Al Gore - Vice President of the United States

I fear we are on a downslope toward a future catastrophic event that will dim history. At a gut level, people throughout the world realize that the environment is the issue of our time. In the not too distant future, there will be a new "sacred agenda" in international affairs: policies that enable the rescue of the global environment. I agree with the Spring 1989 issue of NPQ that this task will one day join, and then perhaps supplant, efforts to prevent the world's incineration through nuclear war as the principle test of statecraft.

When we consider the relationship of the human species to the planet Earth, not much change is visible in a single year, in a single nation. Yet, if we took at the entire pattern of that relationship from the emergence of the species until today, a distinctive contrast in very recent times clearly conveys the danger to which we must respond. It took ten thousand human lifetimes for the population to reach two billion. Now, in the course of a single human lifetime the world population is rocketing from two billion toward ten billion, and is already halfway there.
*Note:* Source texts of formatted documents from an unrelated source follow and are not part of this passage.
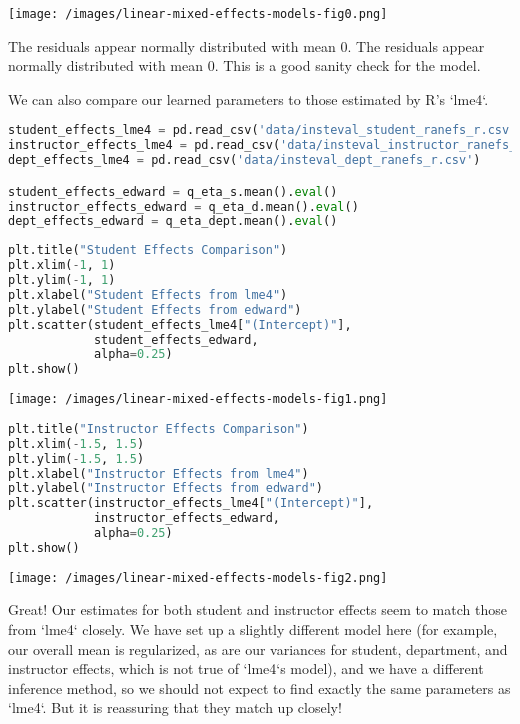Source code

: \texttt{[image: /images/linear-mixed-effects-models-fig0.png]}

The residuals appear normally distributed with mean 0. The residuals
appear normally distributed with mean 0. This is a good
sanity check for the model.

We can also compare our learned parameters to those estimated by R's
`lme4`.

\begin{lstlisting}[language=Python]
student_effects_lme4 = pd.read_csv('data/insteval_student_ranefs_r.csv')
instructor_effects_lme4 = pd.read_csv('data/insteval_instructor_ranefs_r.csv')
dept_effects_lme4 = pd.read_csv('data/insteval_dept_ranefs_r.csv')

student_effects_edward = q_eta_s.mean().eval()
instructor_effects_edward = q_eta_d.mean().eval()
dept_effects_edward = q_eta_dept.mean().eval()
\end{lstlisting}

\begin{lstlisting}[language=Python]
plt.title("Student Effects Comparison")
plt.xlim(-1, 1)
plt.ylim(-1, 1)
plt.xlabel("Student Effects from lme4")
plt.ylabel("Student Effects from edward")
plt.scatter(student_effects_lme4["(Intercept)"],
            student_effects_edward,
            alpha=0.25)
plt.show()
\end{lstlisting}

\texttt{[image: /images/linear-mixed-effects-models-fig1.png]}

\begin{lstlisting}[language=Python]
plt.title("Instructor Effects Comparison")
plt.xlim(-1.5, 1.5)
plt.ylim(-1.5, 1.5)
plt.xlabel("Instructor Effects from lme4")
plt.ylabel("Instructor Effects from edward")
plt.scatter(instructor_effects_lme4["(Intercept)"],
            instructor_effects_edward,
            alpha=0.25)
plt.show()
\end{lstlisting}

\texttt{[image: /images/linear-mixed-effects-models-fig2.png]}

Great!  Our estimates for both student and instructor effects seem to
match those from `lme4` closely.  We have set up a slightly different
model here (for example, our overall mean is regularized, as are our
variances for student, department, and instructor effects, which is not
true of `lme4`s model), and we have a different inference method, so we
should not expect to find exactly the same parameters as `lme4`.  But
it is reassuring that they match up closely!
Startling graphs showing the loss of forest land, topsoil, stratospheric ozone, and species all follow the same pattern of sudden, unprecedented acceleration in the latter half of the 20th century. And yet, so far, the pattern of our politics remains remarkably unchanged. To date, we have tolerated self-destructive behavior and environmental vandalism on a global scale.

Even with top-level political focus, the pervasive nature of all the activities that cumulatively create the greenhouse effect make the global solutions almost unimaginably difficult. Therefore, our first task is to expand the circumference of what is imaginable. It is not now imaginable, for example, to radically reduce C02 emissions. Even if all other elements of the problem are solved, a major threat is still posed by emissions of carbon dioxide, the exhaling breath of the industrial culture upon which our civilization rests. Yet, emissions must be curbed. We can make that task imaginable by building our confidence with successful assaults on more easily achievable targets, like elimination of CFCs and reversing the practice of deforesting the earth.

The cross-cut between the imperatives of growth and the imperatives of environmental management represents a supreme test for modern industrial civilization. Can we devise dynamic new strategies that will accommodate economic growth within a stabilized environmental framework?

The effort to solve the global environmental problem will be complicated not only by blind assertions that more and more environmental manipulation and more and more resource extraction are essential for economic growth. It will also be complicated by the emergence of simplistic demands that development, or technology itself, must be stopped. This is a crisis of confidence that must be addressed.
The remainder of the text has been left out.